Your goal: Scan the entries below for the word "scrollbars". Copy out every line in which it occurs.

Plain-text document sources:
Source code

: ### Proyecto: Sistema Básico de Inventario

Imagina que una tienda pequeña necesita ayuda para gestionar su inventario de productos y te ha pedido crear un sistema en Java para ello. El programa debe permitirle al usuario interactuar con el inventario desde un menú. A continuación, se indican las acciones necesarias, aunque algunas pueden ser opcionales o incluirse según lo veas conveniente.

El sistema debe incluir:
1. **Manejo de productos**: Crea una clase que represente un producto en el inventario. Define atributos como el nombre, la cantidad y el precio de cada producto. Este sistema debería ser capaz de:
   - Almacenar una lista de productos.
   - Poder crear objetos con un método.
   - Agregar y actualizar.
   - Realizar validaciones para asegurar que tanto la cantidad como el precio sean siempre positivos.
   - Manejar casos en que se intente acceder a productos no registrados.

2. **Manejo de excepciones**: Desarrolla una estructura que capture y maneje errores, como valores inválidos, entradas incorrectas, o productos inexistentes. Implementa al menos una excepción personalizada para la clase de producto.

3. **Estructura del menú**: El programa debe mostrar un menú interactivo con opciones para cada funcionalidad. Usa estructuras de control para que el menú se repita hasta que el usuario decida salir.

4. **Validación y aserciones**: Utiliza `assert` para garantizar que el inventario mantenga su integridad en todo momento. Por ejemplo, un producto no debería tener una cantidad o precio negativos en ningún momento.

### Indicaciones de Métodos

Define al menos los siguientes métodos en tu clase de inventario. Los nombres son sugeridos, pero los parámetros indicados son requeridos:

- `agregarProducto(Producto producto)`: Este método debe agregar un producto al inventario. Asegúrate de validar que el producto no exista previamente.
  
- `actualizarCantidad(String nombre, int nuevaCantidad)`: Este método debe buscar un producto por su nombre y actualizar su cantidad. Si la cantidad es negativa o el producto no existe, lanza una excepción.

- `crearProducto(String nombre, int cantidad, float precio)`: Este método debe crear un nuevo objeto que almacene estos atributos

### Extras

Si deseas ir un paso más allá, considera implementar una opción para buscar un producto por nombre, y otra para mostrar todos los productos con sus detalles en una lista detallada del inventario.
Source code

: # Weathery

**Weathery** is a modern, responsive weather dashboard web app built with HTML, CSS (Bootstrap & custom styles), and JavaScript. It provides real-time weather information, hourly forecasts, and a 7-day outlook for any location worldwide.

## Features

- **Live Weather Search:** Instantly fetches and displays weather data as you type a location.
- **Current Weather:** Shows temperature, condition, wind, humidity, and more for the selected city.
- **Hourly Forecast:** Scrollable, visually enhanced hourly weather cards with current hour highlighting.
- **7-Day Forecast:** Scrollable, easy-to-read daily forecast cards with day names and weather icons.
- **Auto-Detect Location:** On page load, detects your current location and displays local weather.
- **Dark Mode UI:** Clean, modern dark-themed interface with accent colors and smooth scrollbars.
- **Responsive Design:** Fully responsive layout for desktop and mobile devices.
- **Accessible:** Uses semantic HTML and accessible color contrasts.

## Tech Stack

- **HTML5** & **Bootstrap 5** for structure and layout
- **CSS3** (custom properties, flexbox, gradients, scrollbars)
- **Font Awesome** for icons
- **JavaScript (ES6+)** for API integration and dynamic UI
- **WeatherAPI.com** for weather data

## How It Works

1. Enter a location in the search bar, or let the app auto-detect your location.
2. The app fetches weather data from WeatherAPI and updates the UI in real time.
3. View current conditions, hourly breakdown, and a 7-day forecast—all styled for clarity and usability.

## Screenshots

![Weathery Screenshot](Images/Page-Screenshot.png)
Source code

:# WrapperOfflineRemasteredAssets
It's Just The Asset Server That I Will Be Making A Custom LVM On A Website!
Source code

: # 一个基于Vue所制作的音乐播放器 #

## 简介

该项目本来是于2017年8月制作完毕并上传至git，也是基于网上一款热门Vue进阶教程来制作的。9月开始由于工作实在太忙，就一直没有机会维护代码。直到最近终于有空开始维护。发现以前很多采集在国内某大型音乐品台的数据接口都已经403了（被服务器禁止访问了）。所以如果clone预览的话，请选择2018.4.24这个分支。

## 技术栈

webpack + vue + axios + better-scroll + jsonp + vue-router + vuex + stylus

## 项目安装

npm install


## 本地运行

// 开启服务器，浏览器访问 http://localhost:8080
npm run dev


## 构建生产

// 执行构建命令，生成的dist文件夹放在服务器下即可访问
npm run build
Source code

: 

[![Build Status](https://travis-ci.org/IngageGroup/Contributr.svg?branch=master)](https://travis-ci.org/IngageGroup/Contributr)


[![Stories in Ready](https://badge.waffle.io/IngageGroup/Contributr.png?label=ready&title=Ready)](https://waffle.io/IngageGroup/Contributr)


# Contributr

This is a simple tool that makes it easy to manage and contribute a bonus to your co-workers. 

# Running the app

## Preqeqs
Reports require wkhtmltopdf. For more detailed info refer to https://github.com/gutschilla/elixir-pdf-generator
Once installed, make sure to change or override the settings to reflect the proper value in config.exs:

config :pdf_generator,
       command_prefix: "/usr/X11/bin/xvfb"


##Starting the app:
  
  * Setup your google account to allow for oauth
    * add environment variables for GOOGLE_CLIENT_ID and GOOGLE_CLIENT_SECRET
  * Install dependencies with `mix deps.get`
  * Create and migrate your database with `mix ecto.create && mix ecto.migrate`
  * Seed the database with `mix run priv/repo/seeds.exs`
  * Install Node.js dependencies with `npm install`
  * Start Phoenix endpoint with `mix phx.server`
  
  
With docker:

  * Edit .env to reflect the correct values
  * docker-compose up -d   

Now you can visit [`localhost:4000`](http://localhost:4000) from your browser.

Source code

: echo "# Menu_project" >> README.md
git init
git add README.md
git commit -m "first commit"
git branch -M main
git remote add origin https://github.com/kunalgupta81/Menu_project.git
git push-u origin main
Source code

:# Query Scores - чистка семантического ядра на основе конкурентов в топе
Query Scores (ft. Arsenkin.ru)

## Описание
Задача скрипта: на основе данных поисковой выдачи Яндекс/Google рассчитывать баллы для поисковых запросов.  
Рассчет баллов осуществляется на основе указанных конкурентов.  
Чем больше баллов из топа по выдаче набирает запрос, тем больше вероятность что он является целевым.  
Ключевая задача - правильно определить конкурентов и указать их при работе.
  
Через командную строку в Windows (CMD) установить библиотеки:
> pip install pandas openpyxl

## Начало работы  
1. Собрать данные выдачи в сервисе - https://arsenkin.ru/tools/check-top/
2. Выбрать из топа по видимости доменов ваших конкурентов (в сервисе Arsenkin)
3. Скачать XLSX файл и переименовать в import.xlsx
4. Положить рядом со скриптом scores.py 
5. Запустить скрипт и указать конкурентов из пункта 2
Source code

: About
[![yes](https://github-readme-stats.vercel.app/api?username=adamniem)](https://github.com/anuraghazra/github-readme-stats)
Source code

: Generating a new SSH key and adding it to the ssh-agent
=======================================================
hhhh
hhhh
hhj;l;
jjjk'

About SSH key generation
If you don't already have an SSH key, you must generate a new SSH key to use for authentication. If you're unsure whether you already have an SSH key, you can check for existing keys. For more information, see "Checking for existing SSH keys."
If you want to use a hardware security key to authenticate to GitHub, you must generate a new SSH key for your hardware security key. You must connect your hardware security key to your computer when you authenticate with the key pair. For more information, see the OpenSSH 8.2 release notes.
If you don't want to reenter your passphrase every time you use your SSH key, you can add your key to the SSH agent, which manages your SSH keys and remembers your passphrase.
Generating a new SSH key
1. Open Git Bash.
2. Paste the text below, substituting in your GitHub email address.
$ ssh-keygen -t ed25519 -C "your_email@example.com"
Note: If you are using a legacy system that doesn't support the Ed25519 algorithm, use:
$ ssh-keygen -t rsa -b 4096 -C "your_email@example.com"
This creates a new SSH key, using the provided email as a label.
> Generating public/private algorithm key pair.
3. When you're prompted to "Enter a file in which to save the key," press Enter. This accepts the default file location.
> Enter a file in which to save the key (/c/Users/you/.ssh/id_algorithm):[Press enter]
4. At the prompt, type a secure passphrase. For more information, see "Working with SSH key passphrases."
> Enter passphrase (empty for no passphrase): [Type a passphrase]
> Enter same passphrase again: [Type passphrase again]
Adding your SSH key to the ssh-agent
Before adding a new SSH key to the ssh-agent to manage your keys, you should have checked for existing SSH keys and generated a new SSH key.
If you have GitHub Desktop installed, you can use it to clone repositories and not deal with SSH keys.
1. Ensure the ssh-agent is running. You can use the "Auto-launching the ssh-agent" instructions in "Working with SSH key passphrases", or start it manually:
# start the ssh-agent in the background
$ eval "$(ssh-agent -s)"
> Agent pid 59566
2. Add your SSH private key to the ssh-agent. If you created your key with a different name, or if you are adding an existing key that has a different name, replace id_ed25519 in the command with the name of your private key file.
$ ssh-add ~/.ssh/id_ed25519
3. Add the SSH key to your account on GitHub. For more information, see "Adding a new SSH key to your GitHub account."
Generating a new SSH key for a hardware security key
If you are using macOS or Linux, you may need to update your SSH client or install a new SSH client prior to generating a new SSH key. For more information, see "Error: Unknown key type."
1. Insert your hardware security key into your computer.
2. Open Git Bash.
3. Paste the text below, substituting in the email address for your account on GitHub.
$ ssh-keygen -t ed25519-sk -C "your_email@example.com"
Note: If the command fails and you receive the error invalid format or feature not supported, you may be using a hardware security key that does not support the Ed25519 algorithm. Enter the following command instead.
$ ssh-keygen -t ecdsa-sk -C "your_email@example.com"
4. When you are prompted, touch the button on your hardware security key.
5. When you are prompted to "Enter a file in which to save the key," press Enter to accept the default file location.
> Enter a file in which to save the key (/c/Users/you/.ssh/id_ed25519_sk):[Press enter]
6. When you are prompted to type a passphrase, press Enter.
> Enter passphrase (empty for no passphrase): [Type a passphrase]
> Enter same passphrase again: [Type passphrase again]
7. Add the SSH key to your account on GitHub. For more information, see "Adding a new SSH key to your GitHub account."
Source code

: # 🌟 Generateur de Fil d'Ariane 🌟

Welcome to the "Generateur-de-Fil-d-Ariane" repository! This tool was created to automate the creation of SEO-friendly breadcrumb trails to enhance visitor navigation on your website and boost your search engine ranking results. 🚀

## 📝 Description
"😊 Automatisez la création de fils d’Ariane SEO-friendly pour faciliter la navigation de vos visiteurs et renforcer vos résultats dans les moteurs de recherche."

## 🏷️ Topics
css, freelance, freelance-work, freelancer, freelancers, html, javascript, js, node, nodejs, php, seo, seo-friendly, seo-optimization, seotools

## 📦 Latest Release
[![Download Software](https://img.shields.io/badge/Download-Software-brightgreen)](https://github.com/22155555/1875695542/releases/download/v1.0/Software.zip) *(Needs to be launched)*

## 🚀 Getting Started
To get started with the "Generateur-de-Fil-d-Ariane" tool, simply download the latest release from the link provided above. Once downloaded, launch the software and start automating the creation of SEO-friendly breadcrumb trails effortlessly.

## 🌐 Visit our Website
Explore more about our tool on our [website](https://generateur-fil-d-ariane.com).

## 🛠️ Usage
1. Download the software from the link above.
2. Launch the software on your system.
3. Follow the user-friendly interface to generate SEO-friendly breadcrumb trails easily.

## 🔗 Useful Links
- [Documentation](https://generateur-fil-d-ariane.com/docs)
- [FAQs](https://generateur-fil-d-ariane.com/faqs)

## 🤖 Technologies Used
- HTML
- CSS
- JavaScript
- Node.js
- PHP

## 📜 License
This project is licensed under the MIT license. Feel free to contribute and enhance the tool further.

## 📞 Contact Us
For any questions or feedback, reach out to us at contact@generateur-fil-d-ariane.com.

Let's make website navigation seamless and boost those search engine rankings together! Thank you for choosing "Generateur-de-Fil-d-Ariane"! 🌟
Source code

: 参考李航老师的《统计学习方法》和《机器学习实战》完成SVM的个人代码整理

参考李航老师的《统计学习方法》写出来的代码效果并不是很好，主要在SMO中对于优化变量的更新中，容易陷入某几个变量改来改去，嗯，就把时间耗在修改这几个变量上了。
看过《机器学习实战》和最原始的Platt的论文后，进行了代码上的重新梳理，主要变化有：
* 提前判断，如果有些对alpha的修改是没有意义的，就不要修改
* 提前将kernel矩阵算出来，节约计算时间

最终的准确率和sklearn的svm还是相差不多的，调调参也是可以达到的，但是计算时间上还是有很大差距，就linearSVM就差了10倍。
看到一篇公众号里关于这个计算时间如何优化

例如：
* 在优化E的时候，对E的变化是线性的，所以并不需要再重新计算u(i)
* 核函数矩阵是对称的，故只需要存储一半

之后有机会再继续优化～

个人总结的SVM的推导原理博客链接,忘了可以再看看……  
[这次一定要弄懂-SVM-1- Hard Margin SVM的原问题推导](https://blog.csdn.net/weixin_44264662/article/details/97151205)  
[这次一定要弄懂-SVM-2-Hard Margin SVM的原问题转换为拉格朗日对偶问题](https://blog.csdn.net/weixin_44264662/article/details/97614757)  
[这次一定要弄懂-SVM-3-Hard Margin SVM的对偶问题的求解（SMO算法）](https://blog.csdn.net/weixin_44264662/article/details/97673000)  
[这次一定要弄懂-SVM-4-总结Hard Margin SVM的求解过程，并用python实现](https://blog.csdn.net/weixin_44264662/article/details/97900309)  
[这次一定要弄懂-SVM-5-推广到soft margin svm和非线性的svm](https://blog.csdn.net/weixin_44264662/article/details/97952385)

Worked solution:
- **Dark Mode UI:** Clean, modern dark-themed interface with accent colors and smooth scrollbars.
- **CSS3** (custom properties, flexbox, gradients, scrollbars)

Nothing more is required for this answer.